First follow this the Google Cloud Documentation to setup a System-Account and download the json-key.

{
    "type": "service_account",
    "project_id": "project-id",
    "private_key_id": "some_number",
    "private_key": "-----BEGIN PRIVATE KEY-----\n....
    =\n-----END PRIVATE KEY-----\n",
    "client_email": "<api-name>api@project-id.iam.gserviceaccount.com",
    "client_id": "...",
    "auth_uri": "https://accounts.google.com/o/oauth2/auth",
    "token_uri": "https://accounts.google.com/o/oauth2/token",
    "auth_provider_x509_cert_url": "https://www.googleapis.com/oauth2/v1/certs",
    "client_x509_cert_url": "https://www.googleapis.com/...<api-name>api%40project-id.iam.gserviceaccount.com"
}

Install the dependencies:

composer require "league/flysystem:^1.0" "superbalist/flysystem-google-storage:^7.1"

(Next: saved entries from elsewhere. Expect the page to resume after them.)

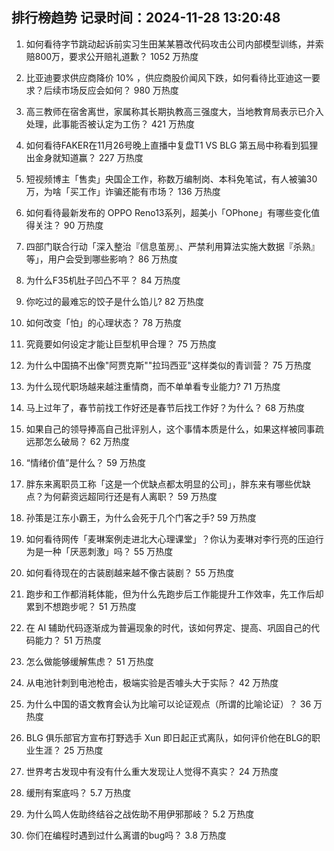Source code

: 
## 排行榜趋势 记录时间：2024-11-28 13:20:48
  
  1. 如何看待字节跳动起诉前实习生田某某篡改代码攻击公司内部模型训练，并索赔800万，要求公开赔礼道歉？ 1052 万热度
    
  2. 比亚迪要求供应商降价 10% ，供应商股价闻风下跌，如何看待比亚迪这一要求？后续市场反应会如何？ 980 万热度
    
  3. 高三教师在宿舍离世，家属称其长期执教高三强度大，当地教育局表示已介入处理，此事能否被认定为工伤？ 421 万热度
    
  4. 如何看待FAKER在11月26号晚上直播中复盘T1 VS BLG 第五局中称看到狐狸出金身就知道赢？ 227 万热度
    
  5. 短视频博主「售卖」央国企工作，称数万编制岗、本科免笔试，有人被骗30万，为啥「买工作」诈骗还能有市场？ 136 万热度
    
  6. 如何看待最新发布的 OPPO Reno13系列，超美小「OPhone」有哪些变化值得关注？ 90 万热度
    
  7. 四部门联合行动「深入整治『信息茧房』、严禁利用算法实施大数据『杀熟』等」，用户会受到哪些影响？ 86 万热度
    
  8. 为什么F35机肚子凹凸不平？ 84 万热度
    
  9. 你吃过的最难忘的饺子是什么馅儿? 82 万热度
    
  10. 如何改变「怕」的心理状态？ 78 万热度
    
  11. 究竟要如何设定才能让巨型机甲合理？ 75 万热度
    
  12. 为什么中国搞不出像"阿贾克斯""拉玛西亚"这样类似的青训营？ 75 万热度
    
  13. 为什么现代职场越来越注重情商，而不单单看专业能力? 71 万热度
    
  14. 马上过年了，春节前找工作好还是春节后找工作好？为什么？ 68 万热度
    
  15. 如果自己的领导捧高自己批评别人，这个事情本质是什么，如果这样被同事疏远那怎么破局？ 62 万热度
    
  16. “情绪价值”是什么？ 59 万热度
    
  17. 胖东来离职员工称「这是一个优缺点都太明显的公司」，胖东来有哪些优缺点？为何薪资远超同行还是有人离职？ 59 万热度
    
  18. 孙策是江东小霸王，为什么会死于几个门客之手? 59 万热度
    
  19. 如何看待网传「麦琳案例走进北大心理课堂」？你认为麦琳对李行亮的压迫行为是一种「厌恶刺激」吗？ 55 万热度
    
  20. 如何看待现在的古装剧越来越不像古装剧？ 55 万热度
    
  21. 跑步和工作都消耗体能，但为什么先跑步后工作能提升工作效率，先工作后却累到不想跑步呢？ 51 万热度
    
  22. 在 AI 辅助代码逐渐成为普遍现象的时代，该如何界定、提高、巩固自己的代码能力？ 51 万热度
    
  23. 怎么做能够缓解焦虑？ 51 万热度
    
  24. 从电池针刺到电池枪击，极端实验是否噱头大于实际？ 42 万热度
    
  25. 为什么中国的语文教育会认为比喻可以论证观点（所谓的比喻论证）？ 36 万热度
    
  26. BLG 俱乐部官方宣布打野选手 Xun 即日起正式离队，如何评价他在BLG的职业生涯？ 25 万热度
    
  27. 世界考古发现中有没有什么重大发现让人觉得不真实？ 24 万热度
    
  28. 缓刑有案底吗？ 5.7 万热度
    
  29. 为什么鸣人佐助终结谷之战佐助不用伊邪那岐？ 5.2 万热度
    
  30. 你们在编程时遇到过什么离谱的bug吗？ 3.8 万热度
    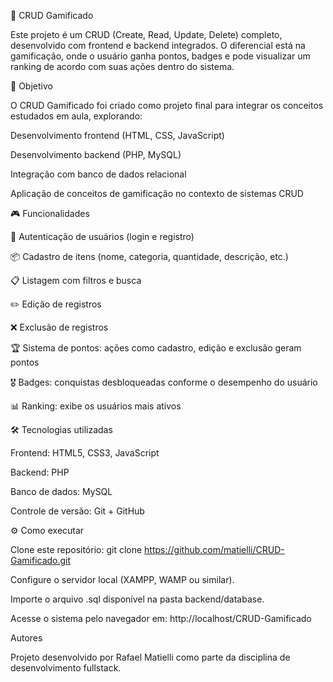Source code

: 📘 CRUD Gamificado

Este projeto é um CRUD (Create, Read, Update, Delete) completo, desenvolvido com frontend e backend integrados. O diferencial está na gamificação, onde o usuário ganha pontos, badges e pode visualizar um ranking de acordo com suas ações dentro do sistema.

🚀 Objetivo

O CRUD Gamificado foi criado como projeto final para integrar os conceitos estudados em aula, explorando:

Desenvolvimento frontend (HTML, CSS, JavaScript)

Desenvolvimento backend (PHP, MySQL)

Integração com banco de dados relacional

Aplicação de conceitos de gamificação no contexto de sistemas CRUD

🎮 Funcionalidades

🔑 Autenticação de usuários (login e registro)

📦 Cadastro de itens (nome, categoria, quantidade, descrição, etc.)

📋 Listagem com filtros e busca

✏️ Edição de registros

❌ Exclusão de registros

🏆 Sistema de pontos: ações como cadastro, edição e exclusão geram pontos

🎖️ Badges: conquistas desbloqueadas conforme o desempenho do usuário

📊 Ranking: exibe os usuários mais ativos

🛠️ Tecnologias utilizadas

Frontend: HTML5, CSS3, JavaScript

Backend: PHP

Banco de dados: MySQL

Controle de versão: Git + GitHub

⚙️ Como executar

Clone este repositório:
git clone https://github.com/matielli/CRUD-Gamificado.git

Configure o servidor local (XAMPP, WAMP ou similar).

Importe o arquivo .sql disponível na pasta backend/database.

Acesse o sistema pelo navegador em:
http://localhost/CRUD-Gamificado

Autores

Projeto desenvolvido por Rafael Matielli como parte da disciplina de desenvolvimento fullstack.
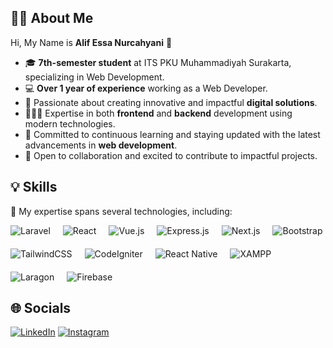 ## 🧕🏻 About Me

Hi, My Name is **Alif Essa Nurcahyani** 👋 

- 🎓 **7th-semester student** at ITS PKU Muhammadiyah Surakarta, specializing in Web Development.  
- 💻 **Over 1 year of experience** working as a Web Developer.  
- 🌟 Passionate about creating innovative and impactful **digital solutions**.  
- 👩🏻‍💻 Expertise in both **frontend** and **backend** development using modern technologies.  
- 🚀 Committed to continuous learning and staying updated with the latest advancements in **web development**.  
- 🤝 Open to collaboration and excited to contribute to impactful projects.


<!--
**Al1en131/Al1en131** is a ✨ _special_ ✨ repository because its `README.md` (this file) appears on your GitHub profile.

Here are some ideas to get you started:

- 🔭 I’m currently working on ...
- 🌱 I’m currently learning ...
- 👯 I’m looking to collaborate on ...
- 🤔 I’m looking for help with ...
- 💬 Ask me about ...
- 📫 How to reach me: ...
- 😄 Pronouns: ...
- ⚡ Fun fact: ...
-->

## 💡 Skills

🚀 My expertise spans several technologies, including:

<div style="display: flex; flex-wrap: wrap; gap: 20px; align-items: center;">
  <img src="https://img.shields.io/badge/Laravel-%23FF2D20.svg?style=for-the-badge&logo=laravel&logoColor=white" alt="Laravel">
  <img src="https://img.shields.io/badge/React-%2361DAFB.svg?style=for-the-badge&logo=react&logoColor=white" alt="React">
  <img src="https://img.shields.io/badge/Vue.js-%234FC08D.svg?style=for-the-badge&logo=vue.js&logoColor=white" alt="Vue.js">
  <img src="https://img.shields.io/badge/Express.js-%23000000.svg?style=for-the-badge&logo=express&logoColor=white" alt="Express.js">
  <img src="https://img.shields.io/badge/Next.js-%23000000.svg?style=for-the-badge&logo=next.js&logoColor=white" alt="Next.js">
  <img src="https://img.shields.io/badge/Bootstrap-%237952B3.svg?style=for-the-badge&logo=bootstrap&logoColor=white" alt="Bootstrap">
  <img src="https://img.shields.io/badge/TailwindCSS-%2338B2AC.svg?style=for-the-badge&logo=tailwind-css&logoColor=white" alt="TailwindCSS">
  <img src="https://img.shields.io/badge/CodeIgniter-%23DD4814.svg?style=for-the-badge&logo=codeigniter&logoColor=white" alt="CodeIgniter">
  <img src="https://img.shields.io/badge/React_Native-%2320232a.svg?style=for-the-badge&logo=react&logoColor=white" alt="React Native">
  <img src="https://img.shields.io/badge/XAMPP-%23D92D2A.svg?style=for-the-badge&logo=xampp&logoColor=white" alt="XAMPP">
  <img src="https://img.shields.io/badge/Laragon-%23F24D1F.svg?style=for-the-badge&logo=laragon&logoColor=white" alt="Laragon">
  <img src="https://img.shields.io/badge/Firebase-%23FFCA28.svg?style=for-the-badge&logo=firebase&logoColor=white" alt="Firebase">
</div>



## 🌐 Socials

[![LinkedIn](https://img.shields.io/badge/LinkedIn-0077B5?style=flat-square&logo=linkedin&logoColor=white)](https://www.linkedin.com/in/alif-essa-nurcahyani-4a0b85280/)
[![Instagram](https://img.shields.io/badge/Instagram-E4405F?style=flat-square&logo=instagram&logoColor=white)](https://www.instagram.com/alif_essa_nurcahyani)
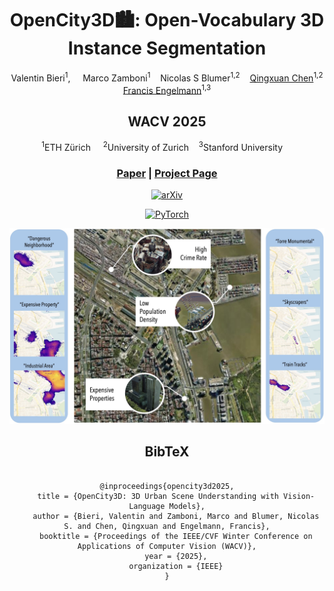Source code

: <p align="center">
  <h1 align="center">OpenCity3D🏙️: Open-Vocabulary 3D Instance Segmentation</h1>
<!-- # OpenCity3D: What do Vision-Language Models know about Urban Environments? (WACV 2025) -->
  <div align="center">
    <a>Valentin Bieri</a><sup>1</sup>, &nbsp;&nbsp;&nbsp; 
    <a>Marco Zamboni</a><sup>1</sup>&nbsp;&nbsp;&nbsp;
    <a>Nicolas S Blumer</a><sup>1,2</sup>&nbsp;&nbsp;&nbsp; 
    <a href="https://jerryisqx.github.io/">Qingxuan Chen</a><sup>1,2</sup>
    <br />
    <a href="https://francisengelmann.github.io/">Francis Engelmann</a><sup>1,3</sup>
  <div>
  <h2 align="center">WACV 2025</h2>
  <sup>1</sup>ETH Zürich&nbsp;&nbsp;&nbsp;&nbsp;
  <sup>2</sup>University of Zurich&nbsp;&nbsp;&nbsp;&nbsp;<sup>3</sup>Stanford University&nbsp;&nbsp;&nbsp;&nbsp;
  <h3><a href="">Paper</a> | <a href="https://opencity3d.github.io">Project Page</a>
  </h3>
</p>
  
<a href=""><img alt="arXiv" src="https://img.shields.io/badge/arXiv-badge"> </a>

<a href="https://pytorch.org/get-started/locally/"><img alt="PyTorch" src="https://img.shields.io/badge/PyTorch-ee4c2c?logo=pytorch&logoColor=white"></a>
<!-- <a href="https://hydra.cc/"><img alt="Config: Hydra" src="https://img.shields.io/badge/Config-Hydra-89b8cd"></a> -->

![teaser](./static/images/teaser.jpg)

</div>

<h2 class="title is-3">BibTeX</h2>
          <pre><code>
@inproceedings{opencity3d2025,
    title = {OpenCity3D: 3D Urban Scene Understanding with Vision-Language Models},
    author = {Bieri, Valentin and Zamboni, Marco and Blumer, Nicolas S. and Chen, Qingxuan and Engelmann, Francis},
    booktitle = {Proceedings of the IEEE/CVF Winter Conference on Applications of Computer Vision (WACV)},
    year = {2025},
    organization = {IEEE}
}</code></pre>
    </div>
  </div>



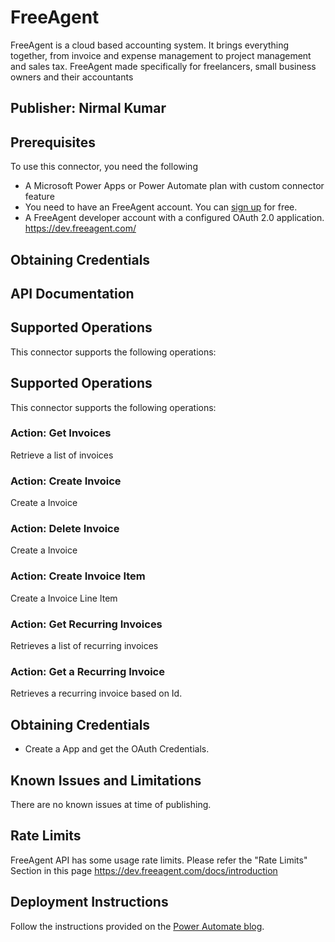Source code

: # FreeAgent

FreeAgent is a cloud based accounting system. It brings everything together, from invoice and expense management to project management and sales tax. FreeAgent made specifically for freelancers, small business owners and their accountants

## Publisher: Nirmal Kumar

## Prerequisites
To use this connector, you need the following

- A Microsoft Power Apps or Power Automate plan with custom connector feature
- You need to have an FreeAgent account. You can [sign up](https://signup.freeagent.com/signup) for free.
- A FreeAgent developer account with a configured OAuth 2.0 application. https://dev.freeagent.com/

## Obtaining Credentials


## API Documentation


## Supported Operations
This connector supports the following operations:

## Supported Operations
This connector supports the following operations:

### Action: Get Invoices
Retrieve a list of invoices

### Action: Create Invoice
Create a Invoice 

### Action: Delete Invoice
Create a Invoice 

### Action: Create Invoice Item
Create a Invoice Line Item

### Action: Get Recurring Invoices
Retrieves a list of recurring invoices

### Action: Get a Recurring Invoice
Retrieves a recurring invoice based on Id.

## Obtaining Credentials
- Create a App and get the OAuth Credentials. 


## Known Issues and Limitations
There are no known issues at time of publishing.

## Rate Limits
FreeAgent API has some usage rate limits. Please refer the "Rate Limits" Section in this page https://dev.freeagent.com/docs/introduction


## Deployment Instructions
Follow the instructions provided on the [Power Automate blog](https://flow.microsoft.com/en-us/blog/import-a-connector-from-github-as-a-custom-connector/).

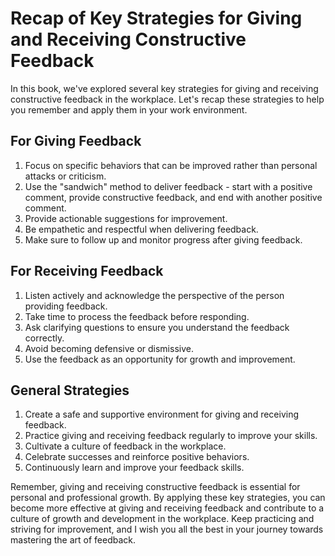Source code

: Recap of Key Strategies for Giving and Receiving Constructive Feedback
===============================================================================================

In this book, we've explored several key strategies for giving and receiving constructive feedback in the workplace. Let's recap these strategies to help you remember and apply them in your work environment.

For Giving Feedback
-------------------

1. Focus on specific behaviors that can be improved rather than personal attacks or criticism.
2. Use the "sandwich" method to deliver feedback - start with a positive comment, provide constructive feedback, and end with another positive comment.
3. Provide actionable suggestions for improvement.
4. Be empathetic and respectful when delivering feedback.
5. Make sure to follow up and monitor progress after giving feedback.

For Receiving Feedback
----------------------

1. Listen actively and acknowledge the perspective of the person providing feedback.
2. Take time to process the feedback before responding.
3. Ask clarifying questions to ensure you understand the feedback correctly.
4. Avoid becoming defensive or dismissive.
5. Use the feedback as an opportunity for growth and improvement.

General Strategies
------------------

1. Create a safe and supportive environment for giving and receiving feedback.
2. Practice giving and receiving feedback regularly to improve your skills.
3. Cultivate a culture of feedback in the workplace.
4. Celebrate successes and reinforce positive behaviors.
5. Continuously learn and improve your feedback skills.

Remember, giving and receiving constructive feedback is essential for personal and professional growth. By applying these key strategies, you can become more effective at giving and receiving feedback and contribute to a culture of growth and development in the workplace. Keep practicing and striving for improvement, and I wish you all the best in your journey towards mastering the art of feedback.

Dump this file to a readable folder on your machine and configure the storage with following yaml-snippet:

sulu_media:
    storage: google_cloud
    storages:
        google_cloud:
            key_file_path: '/path/to/key.json'
            bucket_name: 'sulu-bucket'
            path_prefix: 'optional path prefix'

Azure Blob Storage

First install dependencies.

composer require "league/flysystem:^1.0" "league/flysystem-azure-blob-storage:^0.1"

Configure the storage with following yaml-snippet:

sulu_media:
    storage: azure_blob
    storages:
        azure_blob:
            connection_string: 'DefaultEndpointsProtocol=https;AccountName={YOUR_ACCOUNT_NAME};AccountKey={YOUR_ACCOUNT_KEY};'
            container_name: 'container-name'
            path_prefix: 'optional path prefix'

What About Image Formats?

Note

Only the original files will be uploaded to the external storage. Image Formats / Thumbnails will still be generated in the local directory. This is because image formats are generated in Sulu on demand, to explain in detail: when an image format is requested for the first time, Sulu generates the image from the original file and stores it in the public directory. The web server then acts as a kind of proxy. If the image is requested again, it checks the public directory and directly returns the previously generated image instead of regenerating it. External storages like S3, Google Cloud Storage or Azure Blob Storage do not support some kind of proxy or CDN functionality.

If you want to store the image formats in an external service you have to use a CDN like Fastly, Cloudflare or others that support caching generated image formats for a long time. Some hosters allow to configure CDN directly on specific URLs in Sulu all URLs under /uploads/media/* need to be routed through a proxy or CDN. If your chosen CDN requires a custom Domain, you can use Symfony’s CDN feature via:

{{ asset(media.thumbnail['40x40']) }}

and configure a CDN Domain in the Symfony configuration framework.assets configuration. If you have tested your proxy or CDN and it correctly caches the generated images for a long time, you can disable saving the thumbnails to the local filesystem by setting sulu_media.format_cache.save_image to false in config/packages/sulu_media.yaml, it is recommend to use an ENV variable to locally still use it.

Important: Never disable the format cache unless you have set up a CDN or proxy. Otherwise, your server will regenerate the image format on every request, which can overwhelm your server, as image generation is resource-intensive.